Your goal should be (when practical) is to be able to engage the opposing force BEFORE they get within range of their weapons.


----------



## NHPrepper2 (Jun 2, 2012)

Aaaaaah, has nobody seen Rambo I??? Clearly the bow is better!


----------



## Dakine (Sep 4, 2012)

NHPrepper2 said:


> Aaaaaah, has nobody seen Rambo I??? Clearly the bow is better!


any bow that can blow up people and helicopters definitely deserves a look! but I'm not sure how the flight characteristics of a 14,000 grain oversized field point would work out. :dunno:


----------



## Viking (Mar 16, 2009)

When I was in the eighth grade the spelling book we had had the list for things to make black powder, sulfur, saltpeter and charcoal. In those days those things were available at the local drugstore. I bought some and fiddled with the amount until I had a good but crude formula, the only thing I didn't know about was making the cake and breaking it up and screening. Those two things allow it to burn much faster than the crude loose powder I made. Now, two of the components of black powder are pretty easy to make, charcoal being the easiest. Saltpeter is made by running urine through straw and drying in pans, it was often made in areas around farms or by people that collected nightsoil in small towns before sewage systems we installed. Sulfur on the other hand, usually was found around areas that had volcanic action near by such as sulfurous vents and fumaroles where sulfur crystals could grow. I don't remember hearing about it but I suppose that in some way sulfur could be made from coal gasses. Anyway black powder is really easy to make and when used with a flintlock rifle I suppose it could be the ultimate survival weapon when all smokeless power, primers (even center fire primers and jacketed bullets are no longer available. I live in an area that has yew wood, that's the wood that was most often used in the British long bows. I've pull a bow made with yew and it's at least a 100 pound pull, pulled a cherry wood long bow that was also 100 pound, the owner was surprised that I could do that being as skinny as I am. I don't know if I could do that now since pulling a muscle in my right arm a few years back. I like crossbows and can set them but overall smokeless powdered shotguns, rifles, and handguns would be my choice, noise is the only factor. That's were bows and crossbows would be best were use in a stealth situation, picking off one at a time. In a mass confrontation, you'd be overcome pretty fast.


----------



## Caribou (Aug 18, 2012)

I think I'd choose the gun. Either I would be dead, in which case it wouldn't matter, or there would be other guns and ammo for me to pickup at my leisure.


----------



## *Andi (Nov 8, 2009)

I would pick arrows ... as long as they would fit my crossbow.  

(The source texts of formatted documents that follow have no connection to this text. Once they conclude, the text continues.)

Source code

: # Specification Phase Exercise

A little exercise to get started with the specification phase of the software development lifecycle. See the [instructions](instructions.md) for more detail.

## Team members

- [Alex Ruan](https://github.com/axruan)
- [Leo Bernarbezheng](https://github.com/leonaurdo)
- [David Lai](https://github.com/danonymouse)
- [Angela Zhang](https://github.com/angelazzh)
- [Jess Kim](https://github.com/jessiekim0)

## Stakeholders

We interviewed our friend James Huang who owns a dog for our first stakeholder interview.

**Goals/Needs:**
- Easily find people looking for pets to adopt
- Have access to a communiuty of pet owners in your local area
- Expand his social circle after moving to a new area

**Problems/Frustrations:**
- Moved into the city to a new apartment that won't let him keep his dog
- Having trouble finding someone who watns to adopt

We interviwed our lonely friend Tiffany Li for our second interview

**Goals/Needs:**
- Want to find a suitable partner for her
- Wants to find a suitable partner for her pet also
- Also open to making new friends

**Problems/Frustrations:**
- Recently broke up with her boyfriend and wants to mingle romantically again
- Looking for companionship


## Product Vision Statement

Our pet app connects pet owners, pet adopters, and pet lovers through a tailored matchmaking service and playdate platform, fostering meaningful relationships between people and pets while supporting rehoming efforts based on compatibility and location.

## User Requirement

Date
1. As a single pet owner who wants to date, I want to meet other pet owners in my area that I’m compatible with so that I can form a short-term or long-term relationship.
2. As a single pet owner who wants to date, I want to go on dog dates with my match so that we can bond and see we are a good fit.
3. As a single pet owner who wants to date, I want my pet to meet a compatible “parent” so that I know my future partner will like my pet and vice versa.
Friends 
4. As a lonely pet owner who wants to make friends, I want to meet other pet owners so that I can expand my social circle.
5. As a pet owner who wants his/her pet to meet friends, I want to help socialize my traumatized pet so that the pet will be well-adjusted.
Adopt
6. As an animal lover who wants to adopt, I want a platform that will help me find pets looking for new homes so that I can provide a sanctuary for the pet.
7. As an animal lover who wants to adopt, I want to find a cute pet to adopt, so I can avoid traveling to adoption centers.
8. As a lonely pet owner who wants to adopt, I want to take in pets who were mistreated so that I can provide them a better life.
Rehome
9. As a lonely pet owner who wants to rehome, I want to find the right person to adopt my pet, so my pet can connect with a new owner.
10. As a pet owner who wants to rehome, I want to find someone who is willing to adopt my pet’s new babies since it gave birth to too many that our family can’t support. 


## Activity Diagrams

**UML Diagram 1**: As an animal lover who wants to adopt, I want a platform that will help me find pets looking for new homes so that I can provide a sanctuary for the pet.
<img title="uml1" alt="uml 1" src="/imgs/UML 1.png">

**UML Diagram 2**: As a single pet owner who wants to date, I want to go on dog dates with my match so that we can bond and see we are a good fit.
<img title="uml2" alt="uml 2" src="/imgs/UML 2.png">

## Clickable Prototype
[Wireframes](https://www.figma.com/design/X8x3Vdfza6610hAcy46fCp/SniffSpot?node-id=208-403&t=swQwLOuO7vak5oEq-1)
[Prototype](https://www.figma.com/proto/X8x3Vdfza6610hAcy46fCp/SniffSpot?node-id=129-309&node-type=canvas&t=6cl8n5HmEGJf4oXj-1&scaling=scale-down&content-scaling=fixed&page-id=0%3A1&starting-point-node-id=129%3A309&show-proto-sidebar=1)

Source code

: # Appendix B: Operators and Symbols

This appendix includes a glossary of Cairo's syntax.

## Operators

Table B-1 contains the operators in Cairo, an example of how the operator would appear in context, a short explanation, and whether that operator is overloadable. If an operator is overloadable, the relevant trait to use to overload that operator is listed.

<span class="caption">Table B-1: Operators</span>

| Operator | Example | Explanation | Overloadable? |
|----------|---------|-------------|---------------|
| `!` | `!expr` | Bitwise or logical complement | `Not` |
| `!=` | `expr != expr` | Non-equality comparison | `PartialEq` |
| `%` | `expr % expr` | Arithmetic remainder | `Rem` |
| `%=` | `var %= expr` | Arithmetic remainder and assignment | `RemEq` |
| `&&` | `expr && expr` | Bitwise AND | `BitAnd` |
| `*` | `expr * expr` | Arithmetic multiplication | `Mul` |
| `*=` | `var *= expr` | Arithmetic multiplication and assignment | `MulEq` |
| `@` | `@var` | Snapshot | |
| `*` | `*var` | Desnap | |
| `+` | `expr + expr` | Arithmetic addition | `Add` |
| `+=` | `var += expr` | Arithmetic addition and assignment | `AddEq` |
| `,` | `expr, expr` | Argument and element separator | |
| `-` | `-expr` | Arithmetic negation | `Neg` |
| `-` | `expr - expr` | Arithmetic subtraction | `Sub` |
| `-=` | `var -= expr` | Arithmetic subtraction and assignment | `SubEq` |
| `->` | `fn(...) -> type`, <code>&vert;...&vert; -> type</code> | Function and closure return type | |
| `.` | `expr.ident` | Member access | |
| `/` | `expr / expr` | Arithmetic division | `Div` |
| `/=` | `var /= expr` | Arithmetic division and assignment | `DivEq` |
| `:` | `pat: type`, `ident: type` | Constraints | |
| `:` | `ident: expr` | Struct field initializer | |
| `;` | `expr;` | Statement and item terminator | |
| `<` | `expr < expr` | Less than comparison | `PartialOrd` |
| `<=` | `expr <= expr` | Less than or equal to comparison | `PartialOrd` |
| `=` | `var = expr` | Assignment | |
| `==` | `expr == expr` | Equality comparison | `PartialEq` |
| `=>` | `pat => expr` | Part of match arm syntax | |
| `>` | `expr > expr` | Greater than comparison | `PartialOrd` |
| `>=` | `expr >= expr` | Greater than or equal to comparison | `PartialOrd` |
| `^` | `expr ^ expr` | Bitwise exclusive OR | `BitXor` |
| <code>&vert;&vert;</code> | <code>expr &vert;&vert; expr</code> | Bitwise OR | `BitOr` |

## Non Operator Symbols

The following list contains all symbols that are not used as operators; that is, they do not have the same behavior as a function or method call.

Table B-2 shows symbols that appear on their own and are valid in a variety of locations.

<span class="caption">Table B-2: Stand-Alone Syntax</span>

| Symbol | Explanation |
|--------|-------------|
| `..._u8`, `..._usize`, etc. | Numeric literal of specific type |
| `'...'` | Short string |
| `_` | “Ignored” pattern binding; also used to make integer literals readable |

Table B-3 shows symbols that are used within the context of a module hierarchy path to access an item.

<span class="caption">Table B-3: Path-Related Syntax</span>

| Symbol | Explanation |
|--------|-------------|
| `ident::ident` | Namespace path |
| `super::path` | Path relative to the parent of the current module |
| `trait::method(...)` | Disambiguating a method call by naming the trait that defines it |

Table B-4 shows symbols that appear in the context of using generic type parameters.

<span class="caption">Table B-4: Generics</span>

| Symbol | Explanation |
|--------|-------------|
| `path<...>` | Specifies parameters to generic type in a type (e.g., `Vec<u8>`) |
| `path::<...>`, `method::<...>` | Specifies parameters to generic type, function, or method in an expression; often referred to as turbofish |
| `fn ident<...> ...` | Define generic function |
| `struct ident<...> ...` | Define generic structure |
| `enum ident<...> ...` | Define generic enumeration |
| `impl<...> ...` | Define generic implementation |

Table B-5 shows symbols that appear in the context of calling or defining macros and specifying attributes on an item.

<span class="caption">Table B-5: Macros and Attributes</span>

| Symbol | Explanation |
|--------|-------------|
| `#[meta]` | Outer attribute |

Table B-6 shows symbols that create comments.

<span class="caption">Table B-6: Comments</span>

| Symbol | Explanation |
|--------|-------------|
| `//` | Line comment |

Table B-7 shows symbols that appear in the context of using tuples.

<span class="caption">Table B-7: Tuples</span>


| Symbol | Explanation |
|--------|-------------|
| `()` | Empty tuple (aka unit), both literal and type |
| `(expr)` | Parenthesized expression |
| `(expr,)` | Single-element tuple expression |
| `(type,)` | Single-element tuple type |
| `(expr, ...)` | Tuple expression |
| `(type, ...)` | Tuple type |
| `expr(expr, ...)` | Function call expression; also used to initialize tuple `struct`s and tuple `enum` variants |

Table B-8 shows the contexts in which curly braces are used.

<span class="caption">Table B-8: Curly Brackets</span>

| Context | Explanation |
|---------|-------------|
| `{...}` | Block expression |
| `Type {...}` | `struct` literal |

Like Magus said, "sometimes you need to be real quiet" ...


----------



## Dakine (Sep 4, 2012)

NHPrepper2 said:


> Aaaaaah, has nobody seen Rambo I??? Clearly the bow is better!


did he make a bow in Rambo? (before they started numbering them) 
He started with a knife, 
lost it, 
took it back, 
made improvised traps, 
killed a hog by lashing the knife to a stick for a spear, 
traps caught a deputy and he seized an AR, 
shot up a bunch of ammo, 
knifed some dogs to death, 
used knife as a torch, 
:quote:borrowed:quote: an M-60 and shot up the entire town with a belt of hollywood neverend ammoz, 
blew up a gun shop 

I don't remember a bow in that one.


----------



## *Andi (Nov 8, 2009)

Dakine said:


> did he make a bow in Rambo? (before they started numbering them)


Bingo ...

Rambo uses a vintage compound bow in every film after First Blood when he can't use a gun or is too far away to use a knife.


----------



## TheLazyL (Jun 5, 2012)

Oh Great!

Now we are using Hollyweird as a source of reliable information....


----------



## labotomi (Feb 14, 2010)

TheLazyL said:


> Oh Great!
> 
> Now we are using Hollyweird as a source of reliable information....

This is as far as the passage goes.